March 23rd, 2017 2:35 PM

The Michigan tourism board must be gleeful since Popular Science made over-the-top climate predictions that could send people packing for the Wolverine state.

MLive reported the PopSci story and video on March 22, with the headline “Everyone will move to Michigan in 2100 due to climate change ...” The current Michigan population is about 10 million, so adding about another 308 million might make Michigan a wee bit crowded.

Why the exodus? Well, according to PopSci, by that year the majority of the U.S. will be ravaged by combined threats of more than 6-foot sea level rise, twice as many severe hurricanes, massive wildfires, tornadoes, drought and mosquito-borne diseases like Zika virus — leaving Michigan one of the rare habitable regions.

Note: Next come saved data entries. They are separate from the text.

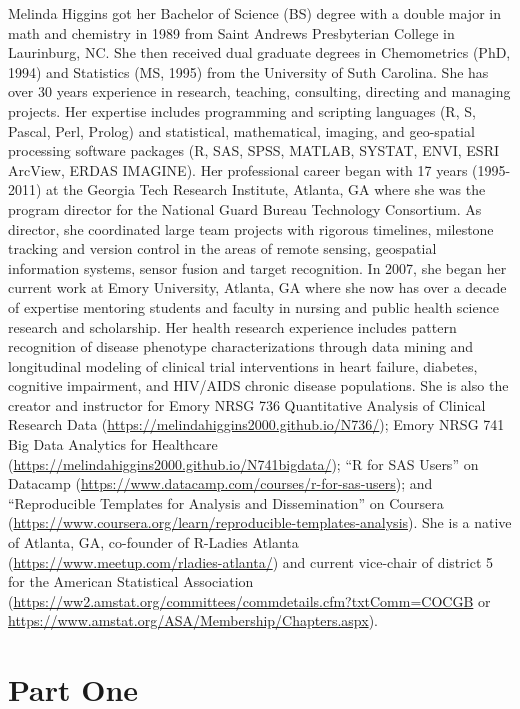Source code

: \documentclass[
]{book}
\begin{document}

Melinda Higgins got her Bachelor of Science (BS) degree with a double major in math and chemistry in 1989 from Saint Andrews Presbyterian College in Laurinburg, NC. She then received dual graduate degrees in Chemometrics (PhD, 1994) and Statistics (MS, 1995) from the University of Suth Carolina. She has over 30 years experience in research, teaching, consulting, directing and managing projects. Her expertise includes programming and scripting languages (R, S, Pascal, Perl, Prolog) and statistical, mathematical, imaging, and geo-spatial processing software packages (R, SAS, SPSS, MATLAB, SYSTAT, ENVI, ESRI ArcView, ERDAS IMAGINE). Her professional career began with 17 years (1995-2011) at the Georgia Tech Research Institute, Atlanta, GA where she was the program director for the National Guard Bureau Technology Consortium. As director, she coordinated large team projects with rigorous timelines, milestone tracking and version control in the areas of remote sensing, geospatial information systems, sensor fusion and target recognition. In 2007, she began her current work at Emory University, Atlanta, GA where she now has over a decade of expertise mentoring students and faculty in nursing and public health science research and scholarship. Her health research experience includes pattern recognition of disease phenotype characterizations through data mining and longitudinal modeling of clinical trial interventions in heart failure, diabetes, cognitive impairment, and HIV/AIDS chronic disease populations. She is also the creator and instructor for Emory NRSG 736 Quantitative Analysis of Clinical Research Data (\url{https://melindahiggins2000.github.io/N736/}); Emory NRSG 741 Big Data Analytics for Healthcare (\url{https://melindahiggins2000.github.io/N741bigdata/}); ``R for SAS Users'' on Datacamp (\url{https://www.datacamp.com/courses/r-for-sas-users}); and ``Reproducible Templates for Analysis and Dissemination'' on Coursera (\url{https://www.coursera.org/learn/reproducible-templates-analysis}). She is a native of Atlanta, GA, co-founder of R-Ladies Atlanta (\url{https://www.meetup.com/rladies-atlanta/}) and current vice-chair of district 5 for the American Statistical Association (\url{https://ww2.amstat.org/committees/commdetails.cfm?txtComm=COCGB} or \url{https://www.amstat.org/ASA/Membership/Chapters.aspx}).

\mainmatter

\hypertarget{part-part-one}{%
\part{Part One}\label{part-part-one}}
\end{document}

However, that supposedly scientific infographic supplied zero evidence for its many dramatic claims of the havoc climate change would wreak and some they’ve gotten wrong in the past. This outlandish claim fits in a pattern of media outlets hyping bizarre climate claims, especially ones that aren’t likely to be proven during the lifetimes of the authors, readers or anyone else.

The media often try to link hurricanes to global warming and predicted more and worsening storms without clear scientific evidence, and some claims to the contrary.

The Daily Caller cited University of Colorado climate researcher Dr. Roger Pielke Jr. who told Congress in 2013 that “it’s misleading, and just plain incorrect, to claim that disasters associated with hurricanes, tornadoes, floods or droughts have increased on climate timescales either in the United States or globally.”

Pielke’s findings are backed by the IPCC, which found “no significant observed trends in global tropical cyclone frequency over the past century. … No robust trends in annual numbers of tropical storms, hurricanes and major hurricanes counts have been identified over the past 100 years in the North Atlantic basin.”

As for sea level rise, the U.N. reports the media and climate alarmists rally around so much estimate far less than a six foot (or more) increase — the fifth assessment report forecasted less than two.